Sie spielen auf die von der Ampel geplante Reform der Staatsbürgerschaft an. Die ist aber gerade ein Versuch, diejenigen schneller zu integrieren, die Teil unserer Gesellschaft sein wollen.

Das ist aber kein rechtliches Problem. Richtig ist: Wer deutscher Staatsbürger werden will, erlebt oft zu viel Bürokratie und einen schwierigen Umgang der überlasteten Behörden. Da entsteht das Gefühl, man sei nicht gewollt. Dafür brauchen wir aber kein neues Gesetz, sondern einen Abbau von Bürokratie und eine bessere Willkommenskultur in den Behörden. Auch bei der Fachkräfte-Einwanderung.

Die Reform sieht vor, dass man schon nach fünf statt nach acht Jahren deutscher Staatsbürger werden kann, in besonderen Fällen sogar schon nach drei – zum Beispiel, wenn man ehrenamtlich tätig ist. Was spricht dagegen?
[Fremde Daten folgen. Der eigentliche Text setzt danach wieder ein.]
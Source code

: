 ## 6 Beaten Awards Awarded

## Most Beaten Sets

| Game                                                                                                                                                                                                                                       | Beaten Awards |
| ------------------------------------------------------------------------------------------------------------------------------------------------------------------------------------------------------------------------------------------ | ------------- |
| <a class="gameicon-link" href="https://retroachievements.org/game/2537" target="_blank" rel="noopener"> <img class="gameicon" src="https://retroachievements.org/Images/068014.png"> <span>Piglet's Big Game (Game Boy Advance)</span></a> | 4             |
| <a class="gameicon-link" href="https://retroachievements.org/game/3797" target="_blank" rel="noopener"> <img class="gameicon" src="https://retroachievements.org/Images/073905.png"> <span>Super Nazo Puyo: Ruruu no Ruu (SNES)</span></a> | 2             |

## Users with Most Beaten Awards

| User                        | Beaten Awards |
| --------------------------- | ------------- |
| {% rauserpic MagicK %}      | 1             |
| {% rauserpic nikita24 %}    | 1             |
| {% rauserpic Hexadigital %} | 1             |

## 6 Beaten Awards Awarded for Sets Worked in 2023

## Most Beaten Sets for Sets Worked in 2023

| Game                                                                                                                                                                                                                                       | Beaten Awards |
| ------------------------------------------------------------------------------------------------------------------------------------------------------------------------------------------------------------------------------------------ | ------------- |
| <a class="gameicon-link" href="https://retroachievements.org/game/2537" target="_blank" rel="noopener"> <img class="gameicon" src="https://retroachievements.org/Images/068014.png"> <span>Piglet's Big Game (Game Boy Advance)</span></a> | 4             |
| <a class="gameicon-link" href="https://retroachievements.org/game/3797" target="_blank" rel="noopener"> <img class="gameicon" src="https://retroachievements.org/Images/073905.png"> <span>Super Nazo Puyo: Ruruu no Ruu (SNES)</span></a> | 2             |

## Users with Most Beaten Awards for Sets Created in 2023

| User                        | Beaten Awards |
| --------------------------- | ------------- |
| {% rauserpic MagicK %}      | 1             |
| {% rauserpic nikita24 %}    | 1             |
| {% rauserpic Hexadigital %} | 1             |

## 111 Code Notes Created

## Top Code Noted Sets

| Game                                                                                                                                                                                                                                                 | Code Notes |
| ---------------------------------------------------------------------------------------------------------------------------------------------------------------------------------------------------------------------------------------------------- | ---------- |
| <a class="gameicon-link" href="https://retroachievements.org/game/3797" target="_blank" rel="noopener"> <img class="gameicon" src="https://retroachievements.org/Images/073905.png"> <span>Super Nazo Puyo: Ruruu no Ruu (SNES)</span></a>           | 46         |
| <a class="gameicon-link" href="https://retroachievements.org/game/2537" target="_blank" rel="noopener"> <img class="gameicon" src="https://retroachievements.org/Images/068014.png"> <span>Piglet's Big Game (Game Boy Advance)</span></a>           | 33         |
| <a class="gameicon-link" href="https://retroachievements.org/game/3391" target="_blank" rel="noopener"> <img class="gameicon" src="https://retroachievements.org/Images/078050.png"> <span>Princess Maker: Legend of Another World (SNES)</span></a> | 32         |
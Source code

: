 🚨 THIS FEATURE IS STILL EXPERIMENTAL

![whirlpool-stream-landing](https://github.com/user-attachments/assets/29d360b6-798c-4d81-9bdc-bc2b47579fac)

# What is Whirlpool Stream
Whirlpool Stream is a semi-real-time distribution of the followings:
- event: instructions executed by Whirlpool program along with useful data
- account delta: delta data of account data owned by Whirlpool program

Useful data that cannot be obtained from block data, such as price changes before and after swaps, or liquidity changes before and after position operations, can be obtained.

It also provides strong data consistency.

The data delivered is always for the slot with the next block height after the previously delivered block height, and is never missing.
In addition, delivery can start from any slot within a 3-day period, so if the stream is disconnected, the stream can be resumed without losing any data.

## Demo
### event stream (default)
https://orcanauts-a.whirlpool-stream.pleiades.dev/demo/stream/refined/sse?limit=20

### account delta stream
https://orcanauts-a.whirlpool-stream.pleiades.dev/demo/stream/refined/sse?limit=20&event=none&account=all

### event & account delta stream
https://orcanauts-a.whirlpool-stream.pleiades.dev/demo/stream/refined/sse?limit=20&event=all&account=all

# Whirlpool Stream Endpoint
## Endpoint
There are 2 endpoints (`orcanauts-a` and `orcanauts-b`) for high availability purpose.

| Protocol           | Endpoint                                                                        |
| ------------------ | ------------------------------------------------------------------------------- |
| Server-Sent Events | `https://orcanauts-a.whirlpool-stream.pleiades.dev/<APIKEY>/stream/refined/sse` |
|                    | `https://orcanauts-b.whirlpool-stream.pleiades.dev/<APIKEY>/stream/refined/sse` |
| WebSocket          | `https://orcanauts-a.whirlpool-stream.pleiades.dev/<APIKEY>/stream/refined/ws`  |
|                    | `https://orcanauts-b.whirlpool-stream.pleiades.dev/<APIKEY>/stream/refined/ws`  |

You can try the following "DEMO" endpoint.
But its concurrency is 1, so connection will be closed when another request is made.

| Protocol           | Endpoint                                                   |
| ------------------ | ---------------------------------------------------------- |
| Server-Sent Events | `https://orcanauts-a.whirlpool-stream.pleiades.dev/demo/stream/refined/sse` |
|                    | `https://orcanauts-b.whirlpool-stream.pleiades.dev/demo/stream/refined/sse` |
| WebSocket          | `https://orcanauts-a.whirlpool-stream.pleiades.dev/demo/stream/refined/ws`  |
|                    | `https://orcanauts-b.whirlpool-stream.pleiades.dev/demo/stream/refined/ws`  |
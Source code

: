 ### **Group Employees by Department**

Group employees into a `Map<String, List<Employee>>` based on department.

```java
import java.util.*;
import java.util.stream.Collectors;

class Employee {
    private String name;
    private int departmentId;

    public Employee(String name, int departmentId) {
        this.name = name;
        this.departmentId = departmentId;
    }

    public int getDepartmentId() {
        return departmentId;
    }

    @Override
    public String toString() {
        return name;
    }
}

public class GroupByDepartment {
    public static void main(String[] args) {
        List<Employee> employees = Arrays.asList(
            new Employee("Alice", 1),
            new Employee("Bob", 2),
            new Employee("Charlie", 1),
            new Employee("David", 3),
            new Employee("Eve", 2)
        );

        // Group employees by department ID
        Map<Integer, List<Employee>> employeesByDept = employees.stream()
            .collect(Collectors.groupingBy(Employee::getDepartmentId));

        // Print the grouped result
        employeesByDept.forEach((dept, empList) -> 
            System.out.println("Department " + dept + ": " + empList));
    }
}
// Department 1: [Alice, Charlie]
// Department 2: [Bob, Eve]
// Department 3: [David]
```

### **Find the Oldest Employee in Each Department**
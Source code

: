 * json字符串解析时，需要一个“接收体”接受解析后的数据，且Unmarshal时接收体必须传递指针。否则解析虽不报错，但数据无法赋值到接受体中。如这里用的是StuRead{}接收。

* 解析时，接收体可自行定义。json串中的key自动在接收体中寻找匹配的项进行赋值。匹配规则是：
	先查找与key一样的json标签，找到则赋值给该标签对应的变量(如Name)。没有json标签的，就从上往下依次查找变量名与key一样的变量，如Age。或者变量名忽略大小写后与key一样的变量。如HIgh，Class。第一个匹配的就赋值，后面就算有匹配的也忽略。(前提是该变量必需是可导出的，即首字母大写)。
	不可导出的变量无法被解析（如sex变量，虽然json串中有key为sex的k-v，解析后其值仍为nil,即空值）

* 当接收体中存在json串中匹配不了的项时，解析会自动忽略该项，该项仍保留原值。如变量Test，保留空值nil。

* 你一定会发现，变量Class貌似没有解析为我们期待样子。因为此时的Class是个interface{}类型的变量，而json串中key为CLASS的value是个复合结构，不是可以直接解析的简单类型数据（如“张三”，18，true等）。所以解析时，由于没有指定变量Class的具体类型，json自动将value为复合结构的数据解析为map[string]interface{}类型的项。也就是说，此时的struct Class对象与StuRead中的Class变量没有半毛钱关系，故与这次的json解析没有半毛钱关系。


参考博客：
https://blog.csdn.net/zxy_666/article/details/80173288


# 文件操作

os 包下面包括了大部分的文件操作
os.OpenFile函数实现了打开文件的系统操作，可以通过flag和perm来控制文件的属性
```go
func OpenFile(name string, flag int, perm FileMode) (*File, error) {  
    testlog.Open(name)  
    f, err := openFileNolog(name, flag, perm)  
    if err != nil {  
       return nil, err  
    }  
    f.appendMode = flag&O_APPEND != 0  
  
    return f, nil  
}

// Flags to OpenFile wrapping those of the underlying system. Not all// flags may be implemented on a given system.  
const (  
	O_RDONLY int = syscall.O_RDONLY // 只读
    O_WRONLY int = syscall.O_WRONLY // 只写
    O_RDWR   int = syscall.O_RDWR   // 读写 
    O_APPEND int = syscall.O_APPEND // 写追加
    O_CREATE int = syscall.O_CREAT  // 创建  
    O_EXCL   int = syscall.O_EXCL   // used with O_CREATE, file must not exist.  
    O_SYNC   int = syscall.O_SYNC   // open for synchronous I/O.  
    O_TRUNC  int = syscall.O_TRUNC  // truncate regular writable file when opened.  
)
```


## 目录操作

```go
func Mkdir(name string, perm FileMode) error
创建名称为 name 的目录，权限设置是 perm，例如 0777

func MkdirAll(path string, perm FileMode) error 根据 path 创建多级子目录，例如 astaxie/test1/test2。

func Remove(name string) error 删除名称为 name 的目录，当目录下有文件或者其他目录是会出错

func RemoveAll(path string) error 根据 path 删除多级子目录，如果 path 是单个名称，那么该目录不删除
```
Was spricht dagegen, die jetzigen Fristen beizubehalten? Acht Jahre Wartezeit für das Erlangen der Staatsbürgerschaft zeigt eben auch, wie wertvoll uns diese ist.

Ist eine Ehe, die nach fünf Jahren Beziehung geschlossen wird, per se schlechter als eine, die nach acht Jahren geschlossen wird?

Der große Unterschied besteht darin, dass sich eine Ehe leichter auflösen lässt als eine Staatsbürgerschaft. Wir haben laut OECD schon jetzt eines der modernsten Einwanderungsgesetze der Welt. Es ist ein Irrglaube, dass wir mehr Fachkräfte nach Deutschland bringen, wenn wir ihnen schon nach fünf Jahren die Staatsbürgerschaft versprechen. Daran scheitert die Fachkräftezuwanderung sicher nicht. Ich halte es auch für einen Fehler, die doppelte Staatsbürgerschaft wieder als Regelfall zuzulassen.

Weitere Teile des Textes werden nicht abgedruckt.